=== MATERIAL FOR THE TASK ===

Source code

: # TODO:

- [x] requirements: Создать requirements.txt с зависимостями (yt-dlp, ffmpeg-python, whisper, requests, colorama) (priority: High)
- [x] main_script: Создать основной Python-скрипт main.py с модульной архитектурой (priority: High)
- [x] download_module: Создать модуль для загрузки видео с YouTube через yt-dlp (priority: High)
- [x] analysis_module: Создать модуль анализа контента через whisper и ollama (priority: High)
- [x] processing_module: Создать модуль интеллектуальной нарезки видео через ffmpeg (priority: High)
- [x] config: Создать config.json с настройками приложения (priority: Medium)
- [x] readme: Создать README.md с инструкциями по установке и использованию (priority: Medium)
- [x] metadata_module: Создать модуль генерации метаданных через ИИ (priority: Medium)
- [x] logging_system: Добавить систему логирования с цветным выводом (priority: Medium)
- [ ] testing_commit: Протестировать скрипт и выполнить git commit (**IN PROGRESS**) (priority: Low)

===

Filter on the word "whisper": copy each matching line from the entries above.

* [WRITTEN SOLUTION]
- [x] requirements: Создать requirements.txt с зависимостями (yt-dlp, ffmpeg-python, whisper, requests, colorama) (priority: High)
- [x] analysis_module: Создать модуль анализа контента через whisper и ollama (priority: High)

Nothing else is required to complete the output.